Hong Sang-soo's deceptively light touch, allowing comedy through often strained conversation (here, between people who speak their second language, English) whereby characters reveal their depths to we witnesses through the screen. Hong's observation comedies keep the emotional content low (until it needs venting) and the conversational tone to the dining room or afternoon stroll level. Their charm is between the lines and under the voices.
Here, the eternal Isabelle Huppert gives us an aging woman living by her wits and exploiting everyone she can in the nicest possible way. Her marks aren't unwitting, she does get challenged about the formality of the "training" and that it costs money and the man's mother almost rages about the inappropriateness of the arrangement he has with Iris. Where there is reconciliation between combatants it is always done with enlightened experience or at least a willing self-deception.

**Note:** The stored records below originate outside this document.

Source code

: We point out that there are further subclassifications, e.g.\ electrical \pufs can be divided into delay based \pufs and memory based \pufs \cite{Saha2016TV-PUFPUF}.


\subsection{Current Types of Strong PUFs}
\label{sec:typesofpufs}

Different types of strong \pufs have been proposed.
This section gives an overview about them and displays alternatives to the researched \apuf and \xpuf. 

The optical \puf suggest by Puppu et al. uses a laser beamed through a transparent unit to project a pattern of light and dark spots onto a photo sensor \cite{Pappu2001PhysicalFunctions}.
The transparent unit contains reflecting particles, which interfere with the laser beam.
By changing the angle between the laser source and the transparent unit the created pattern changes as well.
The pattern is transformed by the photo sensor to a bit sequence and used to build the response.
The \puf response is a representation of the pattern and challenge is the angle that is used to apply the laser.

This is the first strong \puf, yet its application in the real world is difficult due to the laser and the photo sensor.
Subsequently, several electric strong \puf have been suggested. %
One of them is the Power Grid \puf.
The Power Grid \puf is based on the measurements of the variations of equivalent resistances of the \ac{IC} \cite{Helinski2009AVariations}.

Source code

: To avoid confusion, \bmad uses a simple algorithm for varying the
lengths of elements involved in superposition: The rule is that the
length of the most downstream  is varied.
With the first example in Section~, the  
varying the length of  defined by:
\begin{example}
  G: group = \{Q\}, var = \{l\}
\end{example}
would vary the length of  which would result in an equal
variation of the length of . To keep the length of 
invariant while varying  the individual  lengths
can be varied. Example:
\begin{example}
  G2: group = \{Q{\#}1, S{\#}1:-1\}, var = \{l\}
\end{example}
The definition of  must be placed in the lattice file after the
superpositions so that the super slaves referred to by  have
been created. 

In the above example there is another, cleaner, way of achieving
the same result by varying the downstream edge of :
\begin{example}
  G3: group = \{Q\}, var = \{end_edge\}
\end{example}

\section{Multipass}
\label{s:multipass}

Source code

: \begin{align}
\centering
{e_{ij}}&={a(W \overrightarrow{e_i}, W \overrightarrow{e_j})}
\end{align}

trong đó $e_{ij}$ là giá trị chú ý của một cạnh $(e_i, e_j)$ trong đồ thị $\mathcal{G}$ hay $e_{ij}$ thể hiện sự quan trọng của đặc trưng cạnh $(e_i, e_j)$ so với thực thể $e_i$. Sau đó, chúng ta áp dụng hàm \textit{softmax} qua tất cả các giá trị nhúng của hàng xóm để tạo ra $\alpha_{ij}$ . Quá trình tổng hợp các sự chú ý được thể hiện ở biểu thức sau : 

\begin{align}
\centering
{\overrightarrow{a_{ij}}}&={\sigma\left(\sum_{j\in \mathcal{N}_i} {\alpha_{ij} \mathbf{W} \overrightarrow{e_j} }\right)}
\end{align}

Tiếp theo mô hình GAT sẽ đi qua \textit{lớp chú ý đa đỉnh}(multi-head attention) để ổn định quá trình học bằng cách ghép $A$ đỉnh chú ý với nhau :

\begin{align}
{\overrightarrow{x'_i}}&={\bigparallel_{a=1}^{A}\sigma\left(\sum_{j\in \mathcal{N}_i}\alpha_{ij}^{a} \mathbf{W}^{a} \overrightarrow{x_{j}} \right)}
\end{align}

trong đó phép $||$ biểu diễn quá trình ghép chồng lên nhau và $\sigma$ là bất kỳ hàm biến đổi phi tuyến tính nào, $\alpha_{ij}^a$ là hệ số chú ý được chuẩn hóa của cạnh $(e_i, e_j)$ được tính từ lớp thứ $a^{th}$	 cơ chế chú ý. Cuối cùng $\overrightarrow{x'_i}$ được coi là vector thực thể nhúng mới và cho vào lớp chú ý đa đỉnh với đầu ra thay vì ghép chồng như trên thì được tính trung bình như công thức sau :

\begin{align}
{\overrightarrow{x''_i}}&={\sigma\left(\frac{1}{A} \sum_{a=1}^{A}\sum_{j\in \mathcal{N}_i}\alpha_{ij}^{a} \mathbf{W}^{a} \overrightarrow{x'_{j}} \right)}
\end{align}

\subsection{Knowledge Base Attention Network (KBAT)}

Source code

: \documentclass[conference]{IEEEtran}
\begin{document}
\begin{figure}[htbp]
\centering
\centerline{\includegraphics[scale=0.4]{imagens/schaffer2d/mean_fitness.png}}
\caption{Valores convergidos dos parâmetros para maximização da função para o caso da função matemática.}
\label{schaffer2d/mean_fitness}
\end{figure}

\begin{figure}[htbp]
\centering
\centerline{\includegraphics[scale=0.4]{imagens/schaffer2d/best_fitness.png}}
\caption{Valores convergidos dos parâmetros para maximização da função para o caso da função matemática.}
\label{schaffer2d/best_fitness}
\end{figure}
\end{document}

Huppert plays this odd role with a breeziness that assumes her Frenchness will carry her and is happy to expose her own flaws with a disarming smile if not a gentle but profound evasion.
It can be hard trying to describe a Hong Sang-soo film and why they are so funny when they deal with things like conflict, contempt, scamming or deception and why the laughter should feel so light when it is so constant. I don't mean the indulgent titters of festival audiences with beloved circuit darlings but genuine mirth. I could go in and boil it in a test tube but the magic would go up with the steam.